## GOAL OF THE EXERCISE
From the entries below, return only the lines starting at the one that contains "is no longer" and ending at the one that contains "which can assign", exactly as they stand.

** Opening SOURCE RECORDS block **

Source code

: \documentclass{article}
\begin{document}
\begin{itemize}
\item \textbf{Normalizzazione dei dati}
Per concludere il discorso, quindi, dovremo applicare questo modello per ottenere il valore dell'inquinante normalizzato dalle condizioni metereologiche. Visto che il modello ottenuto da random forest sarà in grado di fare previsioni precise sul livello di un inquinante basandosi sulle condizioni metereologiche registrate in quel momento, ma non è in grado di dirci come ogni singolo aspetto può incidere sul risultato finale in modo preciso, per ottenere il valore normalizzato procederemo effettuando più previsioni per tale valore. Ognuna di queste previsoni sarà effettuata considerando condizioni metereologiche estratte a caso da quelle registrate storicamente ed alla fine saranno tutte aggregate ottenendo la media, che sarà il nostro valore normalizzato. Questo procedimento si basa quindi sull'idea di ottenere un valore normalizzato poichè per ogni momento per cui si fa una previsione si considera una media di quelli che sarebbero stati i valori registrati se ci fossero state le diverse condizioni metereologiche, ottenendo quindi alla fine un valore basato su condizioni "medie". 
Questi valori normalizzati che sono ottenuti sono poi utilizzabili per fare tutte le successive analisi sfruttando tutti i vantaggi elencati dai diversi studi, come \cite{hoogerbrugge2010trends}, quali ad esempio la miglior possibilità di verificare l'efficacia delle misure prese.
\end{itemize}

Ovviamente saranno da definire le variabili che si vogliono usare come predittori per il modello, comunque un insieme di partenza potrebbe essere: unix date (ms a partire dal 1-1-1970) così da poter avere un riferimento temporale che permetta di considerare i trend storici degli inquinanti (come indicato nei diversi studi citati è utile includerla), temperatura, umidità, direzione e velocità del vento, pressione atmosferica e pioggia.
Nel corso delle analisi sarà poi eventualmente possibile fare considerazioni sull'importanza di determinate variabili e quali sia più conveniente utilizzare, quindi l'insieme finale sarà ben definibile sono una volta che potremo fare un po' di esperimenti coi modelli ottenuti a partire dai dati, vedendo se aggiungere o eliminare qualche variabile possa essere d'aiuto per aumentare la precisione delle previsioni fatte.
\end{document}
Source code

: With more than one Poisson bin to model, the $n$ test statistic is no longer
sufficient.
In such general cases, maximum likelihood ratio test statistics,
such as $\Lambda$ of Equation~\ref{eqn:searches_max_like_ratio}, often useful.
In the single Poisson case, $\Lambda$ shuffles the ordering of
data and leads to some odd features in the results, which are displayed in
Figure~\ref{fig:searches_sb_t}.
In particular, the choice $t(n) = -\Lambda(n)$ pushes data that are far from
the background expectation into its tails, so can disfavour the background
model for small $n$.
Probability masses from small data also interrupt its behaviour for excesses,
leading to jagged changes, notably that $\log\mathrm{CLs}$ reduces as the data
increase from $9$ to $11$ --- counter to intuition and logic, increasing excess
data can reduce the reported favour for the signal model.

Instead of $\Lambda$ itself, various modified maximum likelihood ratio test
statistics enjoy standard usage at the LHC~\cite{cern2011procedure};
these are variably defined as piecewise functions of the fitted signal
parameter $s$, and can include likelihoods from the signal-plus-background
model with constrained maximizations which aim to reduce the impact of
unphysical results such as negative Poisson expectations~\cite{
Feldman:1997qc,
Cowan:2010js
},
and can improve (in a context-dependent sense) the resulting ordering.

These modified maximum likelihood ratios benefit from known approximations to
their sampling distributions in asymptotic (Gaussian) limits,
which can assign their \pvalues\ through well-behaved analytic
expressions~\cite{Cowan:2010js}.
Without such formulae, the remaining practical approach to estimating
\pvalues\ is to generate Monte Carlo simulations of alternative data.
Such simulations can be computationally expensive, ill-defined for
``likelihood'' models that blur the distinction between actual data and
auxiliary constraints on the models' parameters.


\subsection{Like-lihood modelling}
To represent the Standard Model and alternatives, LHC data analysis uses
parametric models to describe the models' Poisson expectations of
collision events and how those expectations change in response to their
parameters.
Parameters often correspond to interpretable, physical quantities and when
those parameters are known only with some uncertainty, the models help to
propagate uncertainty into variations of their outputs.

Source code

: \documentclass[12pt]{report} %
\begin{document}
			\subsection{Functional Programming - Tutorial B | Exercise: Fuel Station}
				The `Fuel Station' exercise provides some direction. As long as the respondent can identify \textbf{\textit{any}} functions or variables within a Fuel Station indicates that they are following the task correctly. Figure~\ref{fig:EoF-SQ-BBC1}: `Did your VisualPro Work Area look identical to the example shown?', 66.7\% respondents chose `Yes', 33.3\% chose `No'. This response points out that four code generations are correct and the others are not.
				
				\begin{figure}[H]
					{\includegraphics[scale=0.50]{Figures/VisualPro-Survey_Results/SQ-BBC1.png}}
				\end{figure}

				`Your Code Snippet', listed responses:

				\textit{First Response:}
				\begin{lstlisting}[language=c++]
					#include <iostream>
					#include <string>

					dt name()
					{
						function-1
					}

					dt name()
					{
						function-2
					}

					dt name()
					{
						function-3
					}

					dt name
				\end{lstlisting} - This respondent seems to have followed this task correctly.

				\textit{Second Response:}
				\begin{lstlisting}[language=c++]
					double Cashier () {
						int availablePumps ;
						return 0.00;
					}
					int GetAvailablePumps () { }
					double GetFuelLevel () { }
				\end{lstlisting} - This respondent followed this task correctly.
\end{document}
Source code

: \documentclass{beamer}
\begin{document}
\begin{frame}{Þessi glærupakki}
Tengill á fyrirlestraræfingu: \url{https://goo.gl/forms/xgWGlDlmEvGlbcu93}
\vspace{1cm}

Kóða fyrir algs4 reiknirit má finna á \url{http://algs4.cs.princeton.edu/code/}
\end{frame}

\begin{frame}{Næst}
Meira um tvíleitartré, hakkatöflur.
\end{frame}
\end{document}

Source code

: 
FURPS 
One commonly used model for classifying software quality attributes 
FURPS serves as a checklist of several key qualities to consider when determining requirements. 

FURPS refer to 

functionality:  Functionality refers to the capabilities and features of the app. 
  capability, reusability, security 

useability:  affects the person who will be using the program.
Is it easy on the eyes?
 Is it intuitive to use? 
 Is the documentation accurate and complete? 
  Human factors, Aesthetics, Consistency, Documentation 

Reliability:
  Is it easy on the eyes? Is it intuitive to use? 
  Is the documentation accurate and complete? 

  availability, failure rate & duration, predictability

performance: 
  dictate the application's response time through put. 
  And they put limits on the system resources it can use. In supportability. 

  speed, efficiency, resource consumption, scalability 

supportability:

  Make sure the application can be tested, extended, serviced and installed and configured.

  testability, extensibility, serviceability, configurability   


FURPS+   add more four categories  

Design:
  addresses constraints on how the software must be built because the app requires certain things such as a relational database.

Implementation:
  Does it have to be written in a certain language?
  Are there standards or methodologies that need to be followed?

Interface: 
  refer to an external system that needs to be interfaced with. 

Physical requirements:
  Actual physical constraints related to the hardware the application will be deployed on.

** Closing SOURCE RECORDS block **

## WRITTEN ANSWER
: With more than one Poisson bin to model, the $n$ test statistic is no longer
sufficient.
In such general cases, maximum likelihood ratio test statistics,
such as $\Lambda$ of Equation~\ref{eqn:searches_max_like_ratio}, often useful.
In the single Poisson case, $\Lambda$ shuffles the ordering of
data and leads to some odd features in the results, which are displayed in
Figure~\ref{fig:searches_sb_t}.
In particular, the choice $t(n) = -\Lambda(n)$ pushes data that are far from
the background expectation into its tails, so can disfavour the background
model for small $n$.
Probability masses from small data also interrupt its behaviour for excesses,
leading to jagged changes, notably that $\log\mathrm{CLs}$ reduces as the data
increase from $9$ to $11$ --- counter to intuition and logic, increasing excess
data can reduce the reported favour for the signal model.

Instead of $\Lambda$ itself, various modified maximum likelihood ratio test
statistics enjoy standard usage at the LHC~\cite{cern2011procedure};
these are variably defined as piecewise functions of the fitted signal
parameter $s$, and can include likelihoods from the signal-plus-background
model with constrained maximizations which aim to reduce the impact of
unphysical results such as negative Poisson expectations~\cite{
Feldman:1997qc,
Cowan:2010js
},
and can improve (in a context-dependent sense) the resulting ordering.

These modified maximum likelihood ratios benefit from known approximations to
their sampling distributions in asymptotic (Gaussian) limits,
which can assign their \pvalues\ through well-behaved analytic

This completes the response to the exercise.